• TASK GOAL: Starting at the line with "The application is" and ending at the line with "Honeypots are powerful", print exactly the lines of the entries below. Pictures do not belong in the copy.

• Dataset entries:

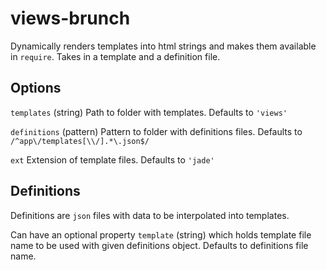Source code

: # views-brunch

Dynamically renders templates into html strings and makes them available in `require`.
Takes in a template and a definition file.

## Options
`templates` (string)
  Path to folder with templates. Defaults to `'views'`

`definitions` (pattern)
  Pattern to folder with definitions files. Defaults to `/^app\/templates[\\/].*\.json$/`

`ext`
  Extension of template files. Defaults to `'jade'`

## Definitions
Definitions are `json` files with data to be interpolated into templates.

Can have an optional property `template` (string) which holds template file name to be used with given definitions object. Defaults to definitions file name.
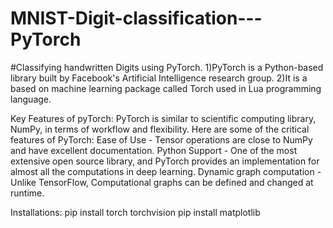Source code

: # MNIST-Digit-classification---PyTorch
#Classifying handwritten Digits using PyTorch.
1)PyTorch is a Python-based library built by Facebook's Artificial Intelligence research group.
2)It is a based on machine learning package called Torch used in Lua programming language.

Key Features of pyTorch:
PyTorch is similar to scientific computing library, NumPy, in terms of workflow and flexibility.
Here are some of the critical features of PyTorch:
Ease of Use - Tensor operations are close to NumPy and have excellent documentation.
Python Support - One of the most extensive open source library, and PyTorch provides an implementation for almost all the computations in deep learning.
Dynamic graph computation - Unlike TensorFlow, Computational graphs can be defined and changed at runtime.

Installations:
pip install torch torchvision
pip install matplotlib
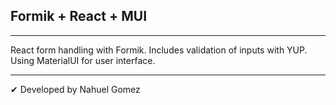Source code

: ## Formik + React + MUI
---

React form handling with Formik. Includes validation of inputs with YUP.
Using MaterialUI for user interface. 

---

✔ Developed by Nahuel Gomez
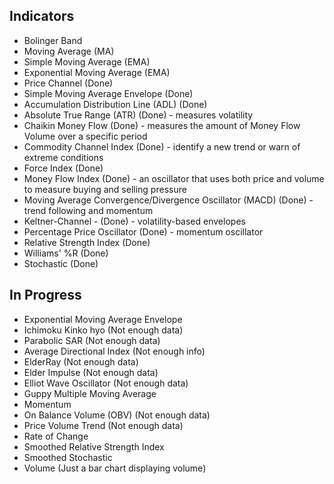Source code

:
## Indicators

+ Bolinger Band
+ Moving Average (MA)
+ Simple Moving Average (EMA)
+ Exponential Moving Average (EMA)
+ Price Channel (Done)
+ Simple Moving Average Envelope (Done)
+ Accumulation Distribution Line (ADL) (Done)
+ Absolute True Range (ATR) (Done) - measures volatility
+ Chaikin Money Flow (Done) - measures the amount of Money Flow Volume over a specific period
+ Commodity Channel Index (Done) - identify a new trend or warn of extreme conditions
+ Force Index (Done)
+ Money Flow Index (Done) - an oscillator that uses both price and
volume to measure buying and selling pressure
+ Moving Average Convergence/Divergence Oscillator (MACD) (Done) - trend following and momentum
+ Keltner-Channel - (Done) - volatility-based envelopes
+ Percentage Price Oscillator (Done) - momentum oscillator
+ Relative Strength Index (Done)
+ Williams' %R (Done)
+ Stochastic (Done)

## In Progress

+ Exponential Moving Average Envelope 
+ Ichimoku Kinko hyo (Not enough data)
+ Parabolic SAR (Not enough data)
+ Average Directional Index (Not enough info)
+ ElderRay (Not enough data)
+ Elder Impulse (Not enough data)
+ Elliot Wave Oscillator (Not enough data)
+ Guppy Multiple Moving Average
+ Momentum
+ On Balance Volume (OBV) (Not enough data)
+ Price Volume Trend (Not enough data)
+ Rate of Change 
+ Smoothed Relative Strength Index
+ Smoothed Stochastic
+ Volume (Just a bar chart displaying volume)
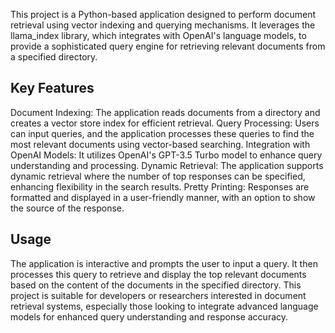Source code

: This project is a Python-based application designed to perform document retrieval using vector indexing and querying mechanisms. It leverages the llama_index library, which integrates with OpenAI's language models, to provide a sophisticated query engine for retrieving relevant documents from a specified directory.
## Key Features
Document Indexing: The application reads documents from a directory and creates a vector store index for efficient retrieval.
Query Processing: Users can input queries, and the application processes these queries to find the most relevant documents using vector-based searching.
Integration with OpenAI Models: It utilizes OpenAI's GPT-3.5 Turbo model to enhance query understanding and processing.
Dynamic Retrieval: The application supports dynamic retrieval where the number of top responses can be specified, enhancing flexibility in the search results.
Pretty Printing: Responses are formatted and displayed in a user-friendly manner, with an option to show the source of the response.
## Usage
The application is interactive and prompts the user to input a query. It then processes this query to retrieve and display the top relevant documents based on the content of the documents in the specified directory.
This project is suitable for developers or researchers interested in document retrieval systems, especially those looking to integrate advanced language models for enhanced query understanding and response accuracy.
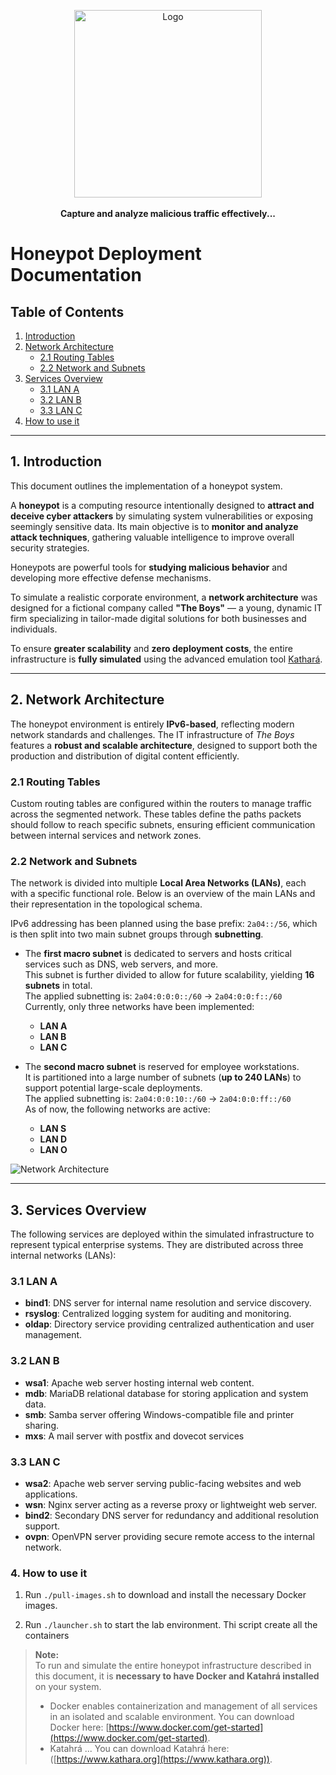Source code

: <p align="center">
 <a href="https://theboysworkers.github.io/beeware">
    <img src="https://theboysworkers.github.io/beeware/logo.svg" alt="Logo" width="300" height="300">
 </a>
  <br>
  <br>
  <strong>Capture and analyze malicious traffic effectively...</strong>
</p>


# Honeypot Deployment Documentation

## Table of Contents
1. [Introduction](#1-introduction)
2. [Network Architecture](#2-network-architecture)
   - [2.1 Routing Tables](#21-routing-tables)
   - [2.2 Network and Subnets](#22-network-and-subnets)
3. [Services Overview](#3-services-overview)
   - [3.1 LAN A](#31-lan-a)
   - [3.2 LAN B](#32-lan-b)
   - [3.3 LAN C](#33-lan-c)
4. [How to use it](#)
---

## 1. Introduction

This document outlines the implementation of a honeypot system.

A **honeypot** is a computing resource intentionally designed to **attract and deceive cyber attackers** by simulating system vulnerabilities or exposing seemingly sensitive data. Its main objective is to **monitor and analyze attack techniques**, gathering valuable intelligence to improve overall security strategies.

Honeypots are powerful tools for **studying malicious behavior** and developing more effective defense mechanisms.  

To simulate a realistic corporate environment, a **network architecture** was designed for a fictional company called **"The Boys"** — a young, dynamic IT firm specializing in tailor-made digital solutions for both businesses and individuals.

To ensure **greater scalability** and **zero deployment costs**, the entire infrastructure is **fully simulated** using the advanced emulation tool [Kathará](https://www.kathara.org).


---

## 2. Network Architecture

The honeypot environment is entirely **IPv6-based**, reflecting modern network standards and challenges. The IT infrastructure of *The Boys* features a **robust and scalable architecture**, designed to support both the production and distribution of digital content efficiently.

### 2.1 Routing Tables

Custom routing tables are configured within the routers to manage traffic across the segmented network. These tables define the paths packets should follow to reach specific subnets, ensuring efficient communication between internal services and network zones.

### 2.2 Network and Subnets

The network is divided into multiple **Local Area Networks (LANs)**, each with a specific functional role. Below is an overview of the main LANs and their representation in the topological schema.

IPv6 addressing has been planned using the base prefix: `2a04::/56`, which is then split into two main subnet groups through **subnetting**.

- The **first macro subnet** is dedicated to servers and hosts critical services such as DNS, web servers, and more.  
  This subnet is further divided to allow for future scalability, yielding **16 subnets** in total.  
  The applied subnetting is: `2a04:0:0:0::/60` → `2a04:0:0:f::/60`  
  Currently, only three networks have been implemented:
  - **LAN A**
  - **LAN B**
  - **LAN C**

- The **second macro subnet** is reserved for employee workstations.  
  It is partitioned into a large number of subnets (**up to 240 LANs**) to support potential large-scale deployments.  
  The applied subnetting is: `2a04:0:0:10::/60` → `2a04:0:0:ff::/60`  
  As of now, the following networks are active:
  - **LAN S**
  - **LAN D**
  - **LAN O**

![Network Architecture](https://theboysworkers.github.io/beeware/network.drawio.png)

---

## 3. Services Overview

The following services are deployed within the simulated infrastructure to represent typical enterprise systems. They are distributed across three internal networks (LANs):

### 3.1 LAN A
- **bind1**: DNS server for internal name resolution and service discovery.  
- **rsyslog**: Centralized logging system for auditing and monitoring.  
- **oldap**: Directory service providing centralized authentication and user management.

### 3.2 LAN B
- **wsa1**: Apache web server hosting internal web content.  
- **mdb**: MariaDB relational database for storing application and system data.  
- **smb**: Samba server offering Windows-compatible file and printer sharing.
- **mxs**: A mail server with postfix and dovecot services

### 3.3 LAN C
- **wsa2**: Apache web server serving public-facing websites and web applications.  
- **wsn**: Nginx server acting as a reverse proxy or lightweight web server.  
- **bind2**: Secondary DNS server for redundancy and additional resolution support.  
- **ovpn**: OpenVPN server providing secure remote access to the internal network.


### 4. How to use it

1. Run `./pull-images.sh` to download and install the necessary Docker images.

2. Run `./launcher.sh` to start the lab environment. Thi script create all the containers

> **Note:**  
> To run and simulate the entire honeypot infrastructure described in this document, it is **necessary to have Docker and Katahrá installed** on your system.
> * Docker enables containerization and management of all services in an isolated and scalable environment. You can download Docker here: [https://www.docker.com/get-started](https://www.docker.com/get-started).
> * Katahrá ... You can download Katahrá here: ([https://www.kathara.org](https://www.kathara.org)).


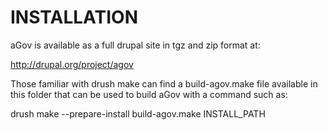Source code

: INSTALLATION
===

aGov is available as a full drupal site in tgz and zip format at:

  http://drupal.org/project/agov

Those familiar with drush make can find a build-agov.make file available
in this folder that can be used to build aGov with a command such as:

drush make --prepare-install build-agov.make INSTALL_PATH
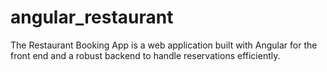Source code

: # angular_restaurant
The Restaurant Booking App is a web application built with Angular for the front end and a robust backend to handle reservations efficiently. 
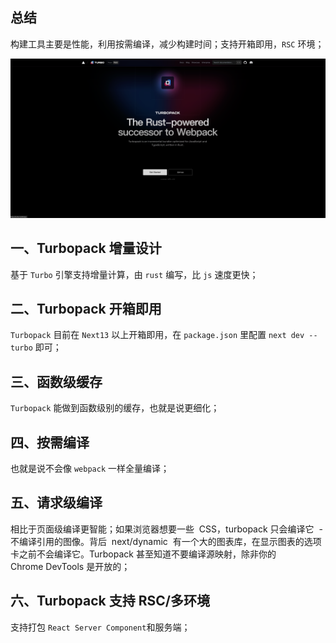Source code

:## 总结

构建工具主要是性能，利用按需编译，减少构建时间；支持开箱即用，`RSC` 环境；

![alt text](image-12.png)

## 一、Turbopack 增量设计

基于 `Turbo` 引擎支持增量计算，由 `rust` 编写，比 `js` 速度更快；

## 二、Turbopack 开箱即用

`Turbopack` 目前在 `Next13` 以上开箱即用，在 `package.json` 里配置 `next dev --turbo` 即可；

## 三、函数级缓存

`Turbopack` 能做到函数级别的缓存，也就是说更细化；

## 四、按需编译

也就是说不会像 `webpack` 一样全量编译；

## 五、请求级编译

相比于页面级编译更智能；如果浏览器想要一些  CSS，turbopack 只会编译它  -  不编译引用的图像。背后  next/dynamic  有一个大的图表库，在显示图表的选项卡之前不会编译它。Turbopack 甚至知道不要编译源映射，除非你的 Chrome DevTools 是开放的；

## 六、Turbopack 支持 RSC/多环境

支持打包 `React Server Component`和服务端；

• EXERCISE RESULT:
The application is interactive and prompts the user to input a query. It then processes this query to retrieve and display the top relevant documents based on the content of the documents in the specified directory.
This project is suitable for developers or researchers interested in document retrieval systems, especially those looking to integrate advanced language models for enhanced query understanding and response accuracy.
Source code

: <p align="center">
 <a href="https://theboysworkers.github.io/beeware">
    <img src="https://theboysworkers.github.io/beeware/logo.svg" alt="Logo" width="300" height="300">
 </a>
  <br>
  <br>
  <strong>Capture and analyze malicious traffic effectively...</strong>
</p>


# Honeypot Deployment Documentation

## Table of Contents
1. [Introduction](#1-introduction)
2. [Network Architecture](#2-network-architecture)
   - [2.1 Routing Tables](#21-routing-tables)
   - [2.2 Network and Subnets](#22-network-and-subnets)
3. [Services Overview](#3-services-overview)
   - [3.1 LAN A](#31-lan-a)
   - [3.2 LAN B](#32-lan-b)
   - [3.3 LAN C](#33-lan-c)
4. [How to use it](#)
---

## 1. Introduction

This document outlines the implementation of a honeypot system.

A **honeypot** is a computing resource intentionally designed to **attract and deceive cyber attackers** by simulating system vulnerabilities or exposing seemingly sensitive data. Its main objective is to **monitor and analyze attack techniques**, gathering valuable intelligence to improve overall security strategies.

Honeypots are powerful tools for **studying malicious behavior** and developing more effective defense mechanisms.  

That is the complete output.